*** STUDY MATERIAL

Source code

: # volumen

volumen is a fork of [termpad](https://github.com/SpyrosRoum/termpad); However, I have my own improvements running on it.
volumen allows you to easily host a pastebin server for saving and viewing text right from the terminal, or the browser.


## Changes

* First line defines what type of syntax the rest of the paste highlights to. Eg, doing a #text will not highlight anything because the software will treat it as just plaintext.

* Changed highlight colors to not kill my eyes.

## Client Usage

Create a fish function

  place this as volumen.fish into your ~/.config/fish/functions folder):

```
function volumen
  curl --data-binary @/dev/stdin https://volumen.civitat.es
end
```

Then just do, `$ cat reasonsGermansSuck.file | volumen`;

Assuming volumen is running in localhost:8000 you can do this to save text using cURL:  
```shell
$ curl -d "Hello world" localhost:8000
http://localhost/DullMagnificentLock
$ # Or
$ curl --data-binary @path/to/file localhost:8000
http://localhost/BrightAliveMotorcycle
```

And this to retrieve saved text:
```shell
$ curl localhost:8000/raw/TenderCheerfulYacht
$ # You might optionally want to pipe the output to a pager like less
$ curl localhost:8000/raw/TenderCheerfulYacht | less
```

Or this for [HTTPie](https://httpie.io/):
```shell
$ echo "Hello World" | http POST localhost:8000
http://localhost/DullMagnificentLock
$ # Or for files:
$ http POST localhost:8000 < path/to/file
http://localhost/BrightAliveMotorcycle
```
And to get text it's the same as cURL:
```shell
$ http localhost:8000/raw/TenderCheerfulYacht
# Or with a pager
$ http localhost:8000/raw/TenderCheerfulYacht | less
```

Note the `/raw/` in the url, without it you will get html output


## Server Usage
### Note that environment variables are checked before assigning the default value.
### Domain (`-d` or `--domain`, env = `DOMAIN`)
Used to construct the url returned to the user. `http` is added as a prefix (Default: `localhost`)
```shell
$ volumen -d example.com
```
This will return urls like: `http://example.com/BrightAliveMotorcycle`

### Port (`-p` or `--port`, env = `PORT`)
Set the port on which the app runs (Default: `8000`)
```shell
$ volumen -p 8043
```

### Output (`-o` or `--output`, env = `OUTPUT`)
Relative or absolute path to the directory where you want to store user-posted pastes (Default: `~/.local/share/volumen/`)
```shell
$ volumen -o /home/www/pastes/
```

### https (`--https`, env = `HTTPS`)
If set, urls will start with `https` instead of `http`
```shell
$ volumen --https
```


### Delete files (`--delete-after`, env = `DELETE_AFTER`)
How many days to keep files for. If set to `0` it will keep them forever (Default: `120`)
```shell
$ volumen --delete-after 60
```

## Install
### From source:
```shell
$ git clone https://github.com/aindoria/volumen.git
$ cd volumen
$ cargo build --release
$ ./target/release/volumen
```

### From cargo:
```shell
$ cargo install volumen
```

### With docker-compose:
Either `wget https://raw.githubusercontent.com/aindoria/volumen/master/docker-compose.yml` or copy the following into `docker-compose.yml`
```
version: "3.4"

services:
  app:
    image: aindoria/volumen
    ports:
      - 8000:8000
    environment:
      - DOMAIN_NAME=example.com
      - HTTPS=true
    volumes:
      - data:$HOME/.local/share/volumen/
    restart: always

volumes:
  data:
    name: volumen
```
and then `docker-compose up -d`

******

WORK ORDER: Output the full set of entries exactly as they were given.

OUTPUT FOR THIS EXERCISE:
Source code

: # volumen

volumen is a fork of [termpad](https://github.com/SpyrosRoum/termpad); However, I have my own improvements running on it.
volumen allows you to easily host a pastebin server for saving and viewing text right from the terminal, or the browser.


## Changes

* First line defines what type of syntax the rest of the paste highlights to. Eg, doing a #text will not highlight anything because the software will treat it as just plaintext.

* Changed highlight colors to not kill my eyes.

## Client Usage

Create a fish function

  place this as volumen.fish into your ~/.config/fish/functions folder):

```
function volumen
  curl --data-binary @/dev/stdin https://volumen.civitat.es
end
```

Then just do, `$ cat reasonsGermansSuck.file | volumen`;

Assuming volumen is running in localhost:8000 you can do this to save text using cURL:  
```shell
$ curl -d "Hello world" localhost:8000
http://localhost/DullMagnificentLock
$ # Or
$ curl --data-binary @path/to/file localhost:8000
http://localhost/BrightAliveMotorcycle
```

And this to retrieve saved text:
```shell
$ curl localhost:8000/raw/TenderCheerfulYacht
$ # You might optionally want to pipe the output to a pager like less
$ curl localhost:8000/raw/TenderCheerfulYacht | less
```

Or this for [HTTPie](https://httpie.io/):
```shell
$ echo "Hello World" | http POST localhost:8000
http://localhost/DullMagnificentLock
$ # Or for files:
$ http POST localhost:8000 < path/to/file
http://localhost/BrightAliveMotorcycle
```
And to get text it's the same as cURL:
```shell
$ http localhost:8000/raw/TenderCheerfulYacht
# Or with a pager
$ http localhost:8000/raw/TenderCheerfulYacht | less
```

Note the `/raw/` in the url, without it you will get html output


## Server Usage
### Note that environment variables are checked before assigning the default value.
### Domain (`-d` or `--domain`, env = `DOMAIN`)
Used to construct the url returned to the user. `http` is added as a prefix (Default: `localhost`)
```shell
$ volumen -d example.com
```
This will return urls like: `http://example.com/BrightAliveMotorcycle`

### Port (`-p` or `--port`, env = `PORT`)
Set the port on which the app runs (Default: `8000`)
```shell
$ volumen -p 8043
```

### Output (`-o` or `--output`, env = `OUTPUT`)
Relative or absolute path to the directory where you want to store user-posted pastes (Default: `~/.local/share/volumen/`)
```shell
$ volumen -o /home/www/pastes/
```

### https (`--https`, env = `HTTPS`)
If set, urls will start with `https` instead of `http`
```shell
$ volumen --https
```


### Delete files (`--delete-after`, env = `DELETE_AFTER`)
How many days to keep files for. If set to `0` it will keep them forever (Default: `120`)
```shell
$ volumen --delete-after 60
```

## Install
### From source:
```shell
$ git clone https://github.com/aindoria/volumen.git
$ cd volumen
$ cargo build --release
$ ./target/release/volumen
```

### From cargo:
```shell
$ cargo install volumen
```

### With docker-compose:
Either `wget https://raw.githubusercontent.com/aindoria/volumen/master/docker-compose.yml` or copy the following into `docker-compose.yml`
```
version: "3.4"

services:
  app:
    image: aindoria/volumen
    ports:
      - 8000:8000
    environment:
      - DOMAIN_NAME=example.com
      - HTTPS=true
    volumes:
      - data:$HOME/.local/share/volumen/
    restart: always

volumes:
  data:
    name: volumen
```
and then `docker-compose up -d`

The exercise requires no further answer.